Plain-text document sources
------
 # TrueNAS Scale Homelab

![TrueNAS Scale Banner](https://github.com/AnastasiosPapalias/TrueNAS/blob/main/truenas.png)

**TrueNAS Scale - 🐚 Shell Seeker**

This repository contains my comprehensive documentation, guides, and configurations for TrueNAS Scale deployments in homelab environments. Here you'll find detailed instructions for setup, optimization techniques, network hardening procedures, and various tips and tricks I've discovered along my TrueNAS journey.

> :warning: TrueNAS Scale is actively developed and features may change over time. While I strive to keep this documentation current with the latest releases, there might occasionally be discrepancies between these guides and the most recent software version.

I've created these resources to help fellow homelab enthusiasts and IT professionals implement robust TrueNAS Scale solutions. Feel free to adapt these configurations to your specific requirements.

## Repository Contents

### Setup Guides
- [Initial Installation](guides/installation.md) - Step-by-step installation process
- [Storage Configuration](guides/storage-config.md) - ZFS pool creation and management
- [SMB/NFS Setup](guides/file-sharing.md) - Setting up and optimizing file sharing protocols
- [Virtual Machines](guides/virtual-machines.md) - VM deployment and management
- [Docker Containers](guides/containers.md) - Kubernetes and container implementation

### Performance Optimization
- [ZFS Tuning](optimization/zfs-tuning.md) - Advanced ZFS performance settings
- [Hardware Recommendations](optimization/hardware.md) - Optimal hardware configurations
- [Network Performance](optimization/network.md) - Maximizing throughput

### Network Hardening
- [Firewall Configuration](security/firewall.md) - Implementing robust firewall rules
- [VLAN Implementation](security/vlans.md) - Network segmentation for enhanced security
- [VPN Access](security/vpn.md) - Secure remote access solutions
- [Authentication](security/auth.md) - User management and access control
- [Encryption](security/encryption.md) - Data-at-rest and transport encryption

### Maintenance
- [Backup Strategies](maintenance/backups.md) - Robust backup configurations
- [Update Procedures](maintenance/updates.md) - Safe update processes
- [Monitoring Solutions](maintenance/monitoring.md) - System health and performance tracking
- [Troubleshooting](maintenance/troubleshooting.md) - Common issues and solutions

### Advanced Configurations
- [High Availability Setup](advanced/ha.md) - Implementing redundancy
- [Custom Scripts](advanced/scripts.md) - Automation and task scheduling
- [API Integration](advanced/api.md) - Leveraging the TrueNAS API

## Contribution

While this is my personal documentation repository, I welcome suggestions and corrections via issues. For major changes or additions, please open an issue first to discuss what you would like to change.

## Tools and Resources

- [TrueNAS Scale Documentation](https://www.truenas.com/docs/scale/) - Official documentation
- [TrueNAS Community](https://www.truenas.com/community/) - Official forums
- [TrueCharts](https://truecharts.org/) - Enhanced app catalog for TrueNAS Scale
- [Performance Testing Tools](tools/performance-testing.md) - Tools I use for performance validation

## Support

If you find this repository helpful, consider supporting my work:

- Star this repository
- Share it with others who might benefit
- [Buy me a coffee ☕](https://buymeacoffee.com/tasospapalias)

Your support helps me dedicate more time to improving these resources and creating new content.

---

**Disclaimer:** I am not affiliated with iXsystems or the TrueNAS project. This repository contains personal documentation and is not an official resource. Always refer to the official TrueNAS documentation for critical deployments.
------
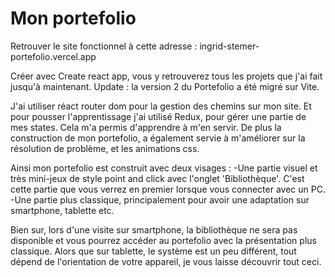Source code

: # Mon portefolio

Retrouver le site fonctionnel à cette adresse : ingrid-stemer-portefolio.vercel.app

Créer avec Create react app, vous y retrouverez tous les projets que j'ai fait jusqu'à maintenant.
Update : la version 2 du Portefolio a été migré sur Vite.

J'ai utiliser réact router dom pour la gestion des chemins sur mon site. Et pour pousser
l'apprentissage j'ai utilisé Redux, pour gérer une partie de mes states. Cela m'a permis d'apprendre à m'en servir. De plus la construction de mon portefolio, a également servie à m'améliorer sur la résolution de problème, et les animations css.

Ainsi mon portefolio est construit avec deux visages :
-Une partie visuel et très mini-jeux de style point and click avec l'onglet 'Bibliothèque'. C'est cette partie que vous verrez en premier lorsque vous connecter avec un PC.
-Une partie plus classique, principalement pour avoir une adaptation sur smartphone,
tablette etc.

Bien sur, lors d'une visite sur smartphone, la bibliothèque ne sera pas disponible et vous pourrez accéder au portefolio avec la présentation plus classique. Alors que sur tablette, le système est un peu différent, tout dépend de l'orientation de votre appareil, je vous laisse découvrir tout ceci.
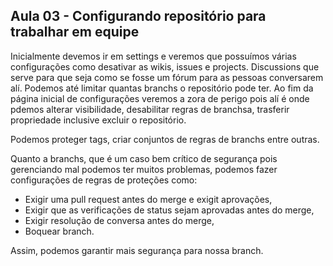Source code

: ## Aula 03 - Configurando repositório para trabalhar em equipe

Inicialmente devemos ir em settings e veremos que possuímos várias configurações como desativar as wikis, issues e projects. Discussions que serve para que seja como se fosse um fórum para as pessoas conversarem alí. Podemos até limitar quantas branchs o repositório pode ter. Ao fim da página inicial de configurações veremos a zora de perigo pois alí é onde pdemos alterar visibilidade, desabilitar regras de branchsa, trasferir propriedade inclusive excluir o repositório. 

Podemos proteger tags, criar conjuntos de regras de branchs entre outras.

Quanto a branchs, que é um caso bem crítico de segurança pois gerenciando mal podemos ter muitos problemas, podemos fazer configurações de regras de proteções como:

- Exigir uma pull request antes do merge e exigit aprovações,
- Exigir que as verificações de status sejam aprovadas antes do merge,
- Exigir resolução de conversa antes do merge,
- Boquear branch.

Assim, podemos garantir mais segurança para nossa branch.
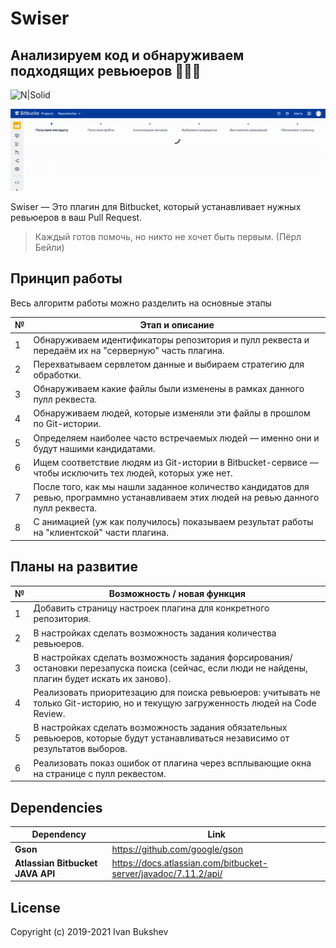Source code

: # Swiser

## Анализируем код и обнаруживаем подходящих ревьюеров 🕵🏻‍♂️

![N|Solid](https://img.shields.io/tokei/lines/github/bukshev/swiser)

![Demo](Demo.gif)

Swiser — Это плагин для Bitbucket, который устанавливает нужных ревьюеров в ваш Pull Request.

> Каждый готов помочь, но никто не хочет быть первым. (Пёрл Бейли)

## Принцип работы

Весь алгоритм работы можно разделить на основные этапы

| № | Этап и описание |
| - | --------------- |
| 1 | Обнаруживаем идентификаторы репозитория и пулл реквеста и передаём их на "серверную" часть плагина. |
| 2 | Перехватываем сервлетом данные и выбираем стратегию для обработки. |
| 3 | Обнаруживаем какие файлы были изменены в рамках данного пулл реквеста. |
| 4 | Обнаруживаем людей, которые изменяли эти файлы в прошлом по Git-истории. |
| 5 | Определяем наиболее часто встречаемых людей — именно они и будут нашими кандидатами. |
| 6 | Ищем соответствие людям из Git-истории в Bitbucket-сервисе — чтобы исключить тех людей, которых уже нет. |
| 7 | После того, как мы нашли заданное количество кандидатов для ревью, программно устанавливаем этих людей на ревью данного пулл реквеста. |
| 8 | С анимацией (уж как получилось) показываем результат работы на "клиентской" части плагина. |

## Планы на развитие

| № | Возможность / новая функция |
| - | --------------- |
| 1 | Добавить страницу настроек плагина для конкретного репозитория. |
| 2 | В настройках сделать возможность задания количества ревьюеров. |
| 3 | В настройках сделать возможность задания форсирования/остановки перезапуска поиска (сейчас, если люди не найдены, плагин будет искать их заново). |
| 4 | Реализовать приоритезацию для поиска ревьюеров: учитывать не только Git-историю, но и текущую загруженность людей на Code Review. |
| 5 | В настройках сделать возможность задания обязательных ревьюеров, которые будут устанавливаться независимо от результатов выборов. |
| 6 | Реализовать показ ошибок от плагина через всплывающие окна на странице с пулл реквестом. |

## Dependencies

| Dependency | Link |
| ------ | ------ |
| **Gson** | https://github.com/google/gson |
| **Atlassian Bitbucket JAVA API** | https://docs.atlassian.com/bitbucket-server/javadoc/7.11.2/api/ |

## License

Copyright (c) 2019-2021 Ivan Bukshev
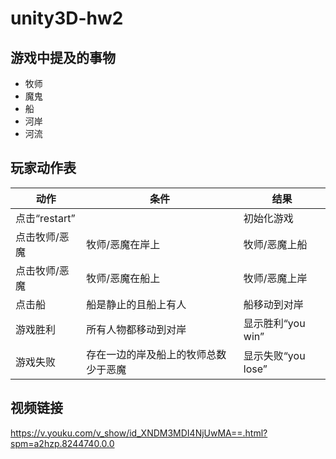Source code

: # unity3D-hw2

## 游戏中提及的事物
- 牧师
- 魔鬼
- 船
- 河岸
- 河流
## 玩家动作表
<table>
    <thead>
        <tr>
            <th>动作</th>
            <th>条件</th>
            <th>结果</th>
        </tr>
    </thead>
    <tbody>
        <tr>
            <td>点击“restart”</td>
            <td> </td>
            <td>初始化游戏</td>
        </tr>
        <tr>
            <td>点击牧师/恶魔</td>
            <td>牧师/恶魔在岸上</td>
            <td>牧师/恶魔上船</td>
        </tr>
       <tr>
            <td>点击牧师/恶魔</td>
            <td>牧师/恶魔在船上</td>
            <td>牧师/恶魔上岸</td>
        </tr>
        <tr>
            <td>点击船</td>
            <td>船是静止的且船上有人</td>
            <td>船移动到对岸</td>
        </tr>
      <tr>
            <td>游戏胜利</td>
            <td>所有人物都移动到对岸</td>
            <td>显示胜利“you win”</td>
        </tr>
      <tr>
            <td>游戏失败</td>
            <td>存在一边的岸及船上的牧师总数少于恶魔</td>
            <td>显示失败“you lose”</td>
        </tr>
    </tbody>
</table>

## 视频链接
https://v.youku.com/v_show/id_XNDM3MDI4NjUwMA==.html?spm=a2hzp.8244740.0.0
------
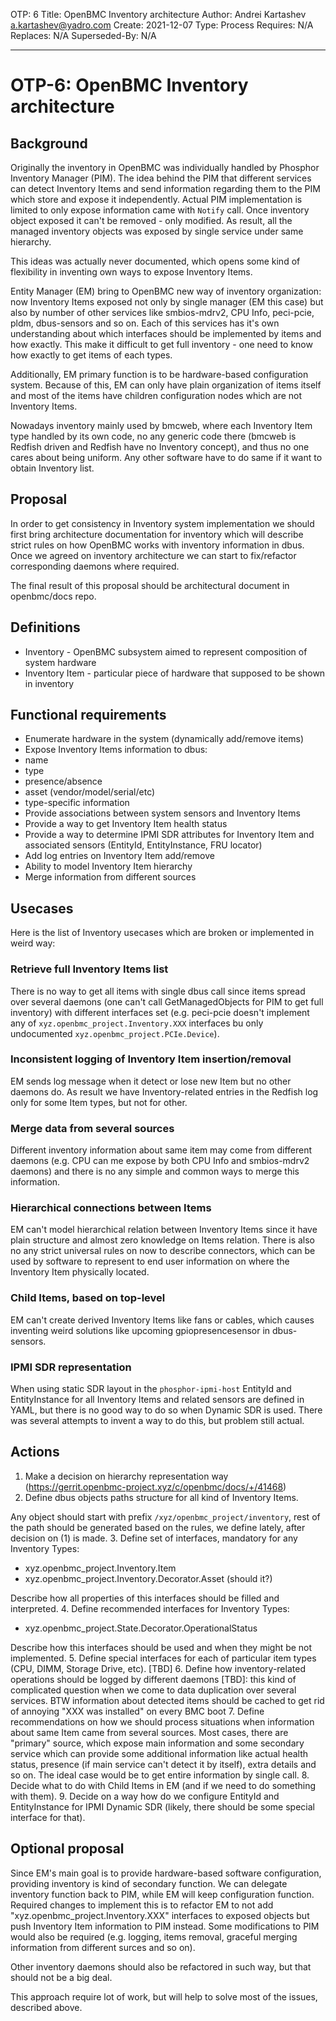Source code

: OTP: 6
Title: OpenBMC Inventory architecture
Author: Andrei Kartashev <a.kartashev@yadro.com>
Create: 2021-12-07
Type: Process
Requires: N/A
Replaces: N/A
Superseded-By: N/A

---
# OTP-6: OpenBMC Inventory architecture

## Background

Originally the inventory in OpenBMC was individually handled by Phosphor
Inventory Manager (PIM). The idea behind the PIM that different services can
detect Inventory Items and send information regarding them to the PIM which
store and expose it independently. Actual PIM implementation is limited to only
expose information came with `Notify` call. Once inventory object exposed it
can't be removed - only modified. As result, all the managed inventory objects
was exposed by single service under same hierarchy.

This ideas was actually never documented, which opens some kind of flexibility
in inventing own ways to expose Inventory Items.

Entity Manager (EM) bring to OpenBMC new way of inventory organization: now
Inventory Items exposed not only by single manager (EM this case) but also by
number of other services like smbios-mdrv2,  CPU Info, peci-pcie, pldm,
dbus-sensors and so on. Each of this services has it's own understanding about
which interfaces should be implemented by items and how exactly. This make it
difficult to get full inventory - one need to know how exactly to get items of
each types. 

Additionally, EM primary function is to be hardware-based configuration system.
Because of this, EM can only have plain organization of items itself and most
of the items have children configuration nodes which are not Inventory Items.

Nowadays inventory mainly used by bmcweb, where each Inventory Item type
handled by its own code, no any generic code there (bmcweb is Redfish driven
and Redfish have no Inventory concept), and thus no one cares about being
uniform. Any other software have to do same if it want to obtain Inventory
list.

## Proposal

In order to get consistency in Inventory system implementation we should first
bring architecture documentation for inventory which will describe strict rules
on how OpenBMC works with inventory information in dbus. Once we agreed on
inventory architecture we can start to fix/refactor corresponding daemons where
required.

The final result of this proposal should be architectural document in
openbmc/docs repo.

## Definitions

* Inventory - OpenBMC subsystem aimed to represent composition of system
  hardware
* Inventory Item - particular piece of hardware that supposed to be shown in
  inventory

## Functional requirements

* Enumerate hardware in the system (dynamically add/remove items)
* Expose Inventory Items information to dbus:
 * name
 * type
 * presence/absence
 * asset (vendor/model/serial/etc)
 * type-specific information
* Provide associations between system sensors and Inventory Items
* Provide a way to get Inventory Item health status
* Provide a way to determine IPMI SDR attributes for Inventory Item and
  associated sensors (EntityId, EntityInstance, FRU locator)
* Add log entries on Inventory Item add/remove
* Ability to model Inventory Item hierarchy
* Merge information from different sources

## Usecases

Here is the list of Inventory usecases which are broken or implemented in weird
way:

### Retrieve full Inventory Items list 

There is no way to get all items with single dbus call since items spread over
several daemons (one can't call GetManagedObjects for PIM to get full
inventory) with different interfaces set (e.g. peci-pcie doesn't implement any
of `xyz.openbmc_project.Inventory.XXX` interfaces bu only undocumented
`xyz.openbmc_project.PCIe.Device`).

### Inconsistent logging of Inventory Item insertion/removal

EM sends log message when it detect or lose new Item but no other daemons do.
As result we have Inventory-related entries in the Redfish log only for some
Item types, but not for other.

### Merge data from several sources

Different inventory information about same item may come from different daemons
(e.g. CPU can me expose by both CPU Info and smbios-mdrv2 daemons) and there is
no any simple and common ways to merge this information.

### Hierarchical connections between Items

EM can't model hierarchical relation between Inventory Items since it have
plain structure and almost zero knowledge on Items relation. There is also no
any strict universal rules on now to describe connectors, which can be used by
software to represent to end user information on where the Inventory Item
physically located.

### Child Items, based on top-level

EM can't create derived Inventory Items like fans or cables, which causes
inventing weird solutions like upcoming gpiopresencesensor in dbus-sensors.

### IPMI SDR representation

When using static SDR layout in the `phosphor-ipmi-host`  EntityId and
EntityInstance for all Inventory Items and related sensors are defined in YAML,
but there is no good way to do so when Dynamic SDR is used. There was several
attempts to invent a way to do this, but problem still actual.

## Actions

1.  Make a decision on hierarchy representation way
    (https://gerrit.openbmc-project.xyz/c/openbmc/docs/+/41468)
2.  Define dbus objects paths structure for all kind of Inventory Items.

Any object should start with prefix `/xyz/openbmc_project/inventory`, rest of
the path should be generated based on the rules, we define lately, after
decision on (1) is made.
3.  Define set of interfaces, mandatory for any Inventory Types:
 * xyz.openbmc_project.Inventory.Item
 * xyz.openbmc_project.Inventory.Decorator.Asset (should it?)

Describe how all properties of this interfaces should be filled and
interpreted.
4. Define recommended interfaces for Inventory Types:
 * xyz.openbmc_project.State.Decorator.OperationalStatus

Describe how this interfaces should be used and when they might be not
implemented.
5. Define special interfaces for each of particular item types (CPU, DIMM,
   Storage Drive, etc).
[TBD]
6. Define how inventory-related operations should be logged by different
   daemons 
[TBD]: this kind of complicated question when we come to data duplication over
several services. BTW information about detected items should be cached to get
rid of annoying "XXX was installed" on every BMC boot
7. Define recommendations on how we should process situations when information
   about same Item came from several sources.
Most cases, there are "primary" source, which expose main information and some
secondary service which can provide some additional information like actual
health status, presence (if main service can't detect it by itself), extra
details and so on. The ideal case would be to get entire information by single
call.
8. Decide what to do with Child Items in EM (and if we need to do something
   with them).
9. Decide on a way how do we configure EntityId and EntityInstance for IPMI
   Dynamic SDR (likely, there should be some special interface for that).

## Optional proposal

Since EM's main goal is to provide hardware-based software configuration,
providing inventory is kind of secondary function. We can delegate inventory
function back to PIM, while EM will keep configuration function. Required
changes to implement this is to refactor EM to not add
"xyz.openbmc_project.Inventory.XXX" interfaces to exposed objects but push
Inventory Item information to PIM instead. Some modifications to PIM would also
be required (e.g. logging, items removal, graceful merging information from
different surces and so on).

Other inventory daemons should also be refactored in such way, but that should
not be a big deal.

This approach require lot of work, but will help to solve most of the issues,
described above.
------
▸ What the task asks
The expected result is a copy of each line in the records where "smbios" appears.

▸ Answer to this task
number of other services like smbios-mdrv2,  CPU Info, peci-pcie, pldm,
(e.g. CPU can me expose by both CPU Info and smbios-mdrv2 daemons) and there is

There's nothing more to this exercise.